On 3/4/08, Erika Frigo <erika.frigo at unimi.it> wrote:

  
    
#
Hi,
Erika Frigo wrote:
Maybe the package SQLiteDF could be useful for you. 
http://cran.r-project.org/web/packages/SQLiteDF/index.html

But since you mention that the data has 1 mio values, I think it should 
be no problem to read the data set "conventionally".
 > (object.size(rnorm(1e06)))/(1024^2)
[1] 7.629417

Assuming that all data are numeric, the data-set should consume less 
than 8MB.

I hope this helps,
Roland
#
On Tue, Mar 4, 2008 at 10:35 AM, Erika Frigo <erika.frigo at unimi.it> wrote:
A good place to start is the manual "R Data Import/Export" that comes
with every installed version of R.
#
Goodmorning Jim,
My file has not only more than a million values, but more than a million 
rows and moreless 30 columns (it is a productive dataset for cows), infact 
with read.table i'm not able to import it.
It is an xls file.
How do you import your million rows and 4-5 columns files?
thank you
regards

Dr.ssa Erika Frigo
Universit? degli Studi di Milano
Facolt? di Medicina Veterinaria
Dipartimento di Scienze e Tecnologie Veterinarie per la Sicurezza Alimentare 
(VSA)

Via Grasselli, 7
20137 Milano
Tel. 02/50318515
Fax 02/50318501
----- Original Message ----- 
From: "jim holtman" <jholtman a gmail.com>
To: "Erika Frigo" <erika.frigo a unimi.it>
Cc: <r-help a r-project.org>
Sent: Tuesday, March 04, 2008 6:13 PM
Subject: Re: [R] problem
#
On Wed, Mar 05, 2008 at 12:32:19PM +0100, Erika Frigo wrote:
read.table() expects clear text -- e.g. csv or tab separated in the case
of read.delim(). If your file is in xls format the simplest option would
be to export the data to CSV format from Excel.
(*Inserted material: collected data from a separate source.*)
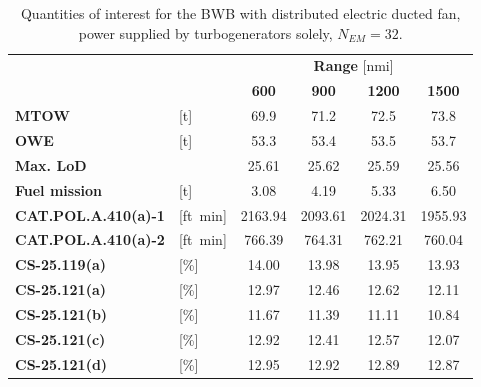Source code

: \begin{table}[!h]
	\centering
	\begin{tabular}{l l c c c c}
		\cline{3-6}
		& & \multicolumn{4}{c}{\textbf{Range} [nmi]} \\
		& & \textbf{600} & \textbf{900} & \textbf{1200} & \textbf{1500} \\
		\hline
		\textbf{MTOW} & [\si{\tonne}] & 69.9 & 71.2 & 72.5 & 73.8 \\
		\textbf{OWE} & [\si{\tonne}] & 53.3 & 53.4 & 53.5 & 53.7 \\
		\textbf{Max. LoD} & & 25.61 & 25.62 & 25.59 & 25.56  \\
		\textbf{Fuel mission} & [\si{\tonne}] & 3.08 & 4.19 & 5.33 & 6.50 \\
		\hline
		\textbf{CAT.POL.A.410(a)-1} & [ft\si{\per\minute}] & 2163.94 & 2093.61 & 2024.31 & 1955.93 \\
		\textbf{CAT.POL.A.410(a)-2} & [ft\si{\per\minute}] & 766.39 & 764.31 & 762.21 & 760.04 \\
		\textbf{CS-25.119(a)} & [\%] & 14.00 & 13.98 & 13.95 & 13.93 \\
		\textbf{CS-25.121(a)} & [\%] & 12.97 & 12.46 & 12.62 & 12.11 \\
		\textbf{CS-25.121(b)} & [\%] & 11.67 & 11.39 & 11.11 & 10.84 \\
		\textbf{CS-25.121(c)} & [\%] & 12.92 & 12.41 & 12.57 & 12.07 \\
		\textbf{CS-25.121(d)} & [\%] & 12.95 & 12.92 & 12.89 & 12.87 \\
		\hline
	\end{tabular}
	\caption{Quantities of interest for the BWB with distributed electric ducted fan, power supplied by turbogenerators solely, $N_{EM}=32$.}
	\label{tab:bwb_hybrid_dep_gen_optim_res_n32}
\end{table}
If for some reason that is not an option please have a look at the "R
Data Import/Export" manual.

Of course neither will solve the problem of not enough memory if your
file is simply too large. In that case you will may want to put your
data into a database and have R connect to it and retrieve the data in
smaller chunks as required.

cu
	Philipp
#
Philipp Pagel <p.pagel at wzw.tum.de> wrote in
news:20080305120637.GA8181 at localhost:
There is something very wrong here. Even the most recent versions of 
Excel cannot handle files with a million rows. Heck, they can't even 
handle files with one-tenth than number. In earlier versions the limit 
was on the order of 36K.
#
On Thu, Mar 6, 2008 at 12:00 AM, David Winsemius <dwinsemius at comcast.net> wrote:
Excel 2007 can handle over 1 million rows:

http://office.microsoft.com/en-us/excel/HP100738491033.aspx#WorksheetWorkbook
#
"Gabor Grothendieck" <ggrothendieck at gmail.com> wrote in
news:971536df0803052116q6a91bd95ja50ed541330d8ff1 at mail.gmail.com:
Yes. I was going to correct myself. I saw another posting that said they 
and Excel file with had 200,000 and just got back from checking the 
2007version. 1,048,576 rows. The 2003 version's limit was 65,536 rows.